Il progetto editoriale “dipendente” dai lettori punta ad aumentare qualità e quantità delle proprie produzioni, lanciando anche strumenti tecnologici utili a smascherare truffe e pubblicità ingannevoli
Caserta, 27 Novembre – Fufflix, il progetto editoriale di Mastino srl, fondato dal giornalista professionista Germano Milite, ha l’ambizione di (ri)confermare un principio cardine del giornalismo d’inchiesta: la dipendenza diretta, prima di tutto, dai lettori, che diventano abbonati e donatori. Perché, spiega il fondatore e direttore responsabile: “Non esistono progetti editoriali realmente indipendenti. Noi, infatti, siamo orgogliosamente dipendenti dai nostri abbonati, dalle donazioni e dal sostegno diretto dei cittadini che vogliono storie vere, senza filtri e condizionamenti”.

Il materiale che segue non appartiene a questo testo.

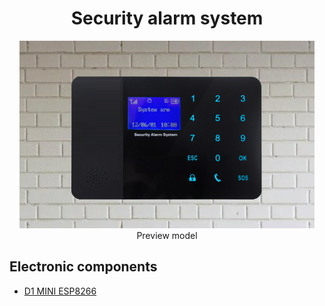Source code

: <h1 align="center">Security alarm system </h1>
<p  align="center"> <img src="2.png" height="300"><br> Preview model
</p>
<p>
  <h2> Electronic components <br></h2>
  <ul>
    <li><a href="https://sl.aliexpress.ru/p?key=L3it3Cv" target="_blank">D1 MINI ESP8266</a></li>
  </ul>
</p>
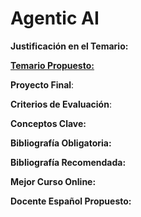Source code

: # Agentic AI

**Justificación en el Temario:**

[**Temario Propuesto:**](Agentic%20AI%205aff32c5c2234316954c4272829108d4/Temario%20Propuesto%20d5f41db678b14f81911629a072cd85f0.md)

**Proyecto Final**:

**Criterios de Evaluación**:

**Conceptos Clave:**

**Bibliografía Obligatoria:**

**Bibliografía Recomendada:**

**Mejor Curso Online:**

**Docente Español Propuesto:**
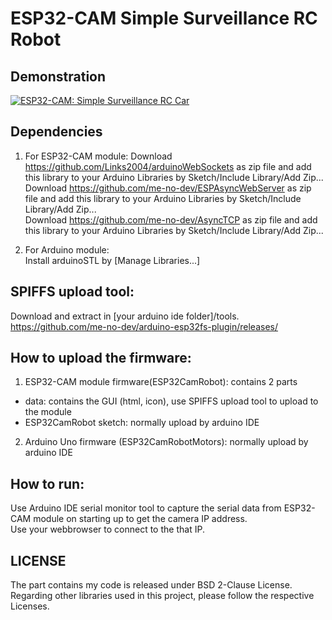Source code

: # ESP32-CAM Simple Surveillance RC Robot #

## Demonstration
[![ESP32-CAM: Simple Surveillance RC Car](http://img.youtube.com/vi/xvkwcLCyFT0/0.jpg)](https://www.youtube.com/watch?v=xvkwcLCyFT0 "ESP32-CAM: Simple Surveillance RC Car")

## Dependencies

1. For ESP32-CAM module:
Download https://github.com/Links2004/arduinoWebSockets as zip file and add this library to your Arduino Libraries by Sketch/Include Library/Add Zip...<br/>
Download https://github.com/me-no-dev/ESPAsyncWebServer as zip file and add this library to your Arduino Libraries by Sketch/Include Library/Add Zip...<br/>
Download https://github.com/me-no-dev/AsyncTCP as zip file and add this library to your Arduino Libraries by Sketch/Include Library/Add Zip...<br/>

2. For Arduino module:<br/>
Install arduinoSTL by [Manage Libraries...]<br/>

## SPIFFS upload tool:
Download and extract in [your arduino ide folder]/tools.
https://github.com/me-no-dev/arduino-esp32fs-plugin/releases/

## How to upload the firmware:

1. ESP32-CAM module firmware(ESP32CamRobot): contains 2 parts <br/>
 - data: contains the GUI (html, icon), use SPIFFS upload tool to upload to the module <br/>
 - ESP32CamRobot sketch: normally upload by arduino IDE <br/>
2. Arduino Uno firmware (ESP32CamRobotMotors): normally upload by arduino IDE <br/>

## How to run:
Use Arduino IDE serial monitor tool to capture the serial data from ESP32-CAM module on starting up to get the camera IP address. <br/>
Use your webbrowser to connect to the that IP.

## LICENSE
The part contains my code is released under BSD 2-Clause License. Regarding other libraries used in this project, please follow the respective Licenses.
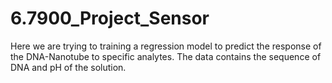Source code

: # 6.7900_Project_Sensor

Here we are trying to training a regression model to predict the response of the DNA-Nanotube to specific analytes.
The data contains the sequence of DNA and pH of the solution.
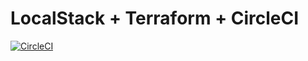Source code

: # LocalStack + Terraform + CircleCI

[![CircleCI](https://circleci.com/gh/jrr/localstack-example.svg?style=svg)](https://circleci.com/gh/jrr/localstack-example)

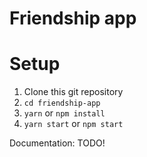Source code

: Friendship app
===

Setup
=====

1. Clone this git repository
2. `cd friendship-app`
3. `yarn` or `npm install`
4. `yarn start` or `npm start`

Documentation: TODO!
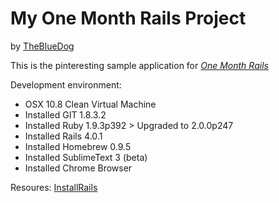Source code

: # My One Month Rails Project

by [TheBlueDog](http://www.twitter.com/TheBlueDog)

This is the pinteresting sample application for [*One Month Rails*](http://onemonthrails.com)

Development environment:
- OSX 10.8 Clean Virtual Machine
- Installed GIT 1.8.3.2
- Installed Ruby 1.9.3p392 > Upgraded to 2.0.0p247
- Installed Rails 4.0.1
- Installed Homebrew 0.9.5
- Installed SublimeText 3 (beta)
- Installed Chrome Browser

Resoures:
[InstallRails](http://www.installrails.com)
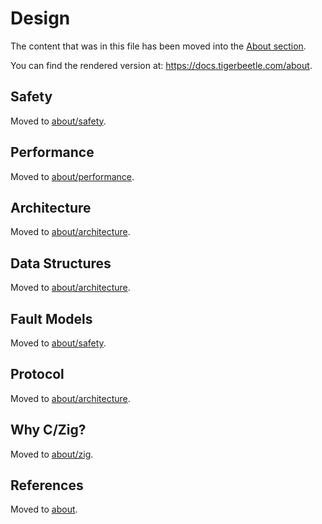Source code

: # Design

The content that was in this file has been moved into the [About section](./about/README.md).

You can find the rendered version at: <https://docs.tigerbeetle.com/about>.

## Safety

Moved to [about/safety](./about/safety.md).

## Performance

Moved to [about/performance](./about/performance.md).

## Architecture

Moved to [about/architecture](./about/architecture.md).

## Data Structures

Moved to [about/architecture](./about/architecture.md#data-structures).

## Fault Models

Moved to [about/safety](./about/safety.md#fault-models).

## Protocol

Moved to [about/architecture](./about/architecture.md#protocol).

## Why C/Zig?

Moved to [about/zig](./about/zig.md).

## References

Moved to [about](./about/README.md#references).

Fufflix nasce nel 2019 con una missione chiara: distruggere lo storytelling fumoso e fuorviante scambiato per “marketing efficace”, vigilare sui comportamenti illegali e sleali di persone fisiche ed aziende, per proteggere i consumatori dai raggiri e dalle truffe e, più in generale, dalla cosiddetta “fuffa”. “Siamo l’antiparassitario della fuffa – scherza Milite – ma in realtà il nostro lavoro è molto serio: fornire informazioni verificate, indipendenti e di pubblica utilità, contrastando chi prova a vivere ingannando gli altri e trovando scorciatoie illecite verso l’arricchimento personale.”
Per il 2025, circa il 70% del fatturato previsto di Mastino srl dipenderà dal sostegno diretto arrivato dalla community di Fufflix. Attualmente, il progetto, conta circa 100.000 iscritti in totale, tra le varie piattaforme social: se anche solo il 10% decidesse di contribuire con 25 euro, la realtà editoriale potrebbe andare ben oltre l’obiettivo di 20.000 euro e raccogliere 250.000 euro destinati a rafforzare quattro aree fondamentali: tutela legale, per proteggere le inchieste e i giornalisti da pressioni e azioni intimidatorie; promozione attiva, per far conoscere i contenuti investigativi e raggiungere un pubblico più ampio anche attraverso campagne pubblicitarie; sviluppo di strumenti di analisi critica, per offrire ai lettori tool tecnologici avanzati nella verifica dei fatti e nel riconoscimento di truffe e pubblicità ingannevole, come fuff.ai; assunzione di nuovi redattori e videomaker, per potenziare la capacità investigativa del team e garantire un giornalismo di qualità e capillare.
“Il nostro motto è semplice: se siamo in tanti, con poco, possiamo fare moltissimo”, spiega Milite, che poi conclude:“Ogni contributo, piccolo o grande, rafforza il nostro lavoro e tutela tutti i consumatori. Che poi, oggi, siamo tutti consumatori di qualche prodotto o servizio, e tutti abbiamo diritto a informazioni corrette e trasparenti.”
La campagna di raccolta fondi, online solo da qualche giorno, ha già raccolto più di 5mila euro. L’obiettivo è chiaro: rafforzare un giornalismo che sia vicino alle persone, che difenda chi rischia di essere truffato (ed anche chi nelle truffe è già caduto) e che permetta alla community di partecipare attivamente alla costruzione di un’informazione libera, responsabile, competente, intellettualmente onesta ed intesa come reale servizio pubblico.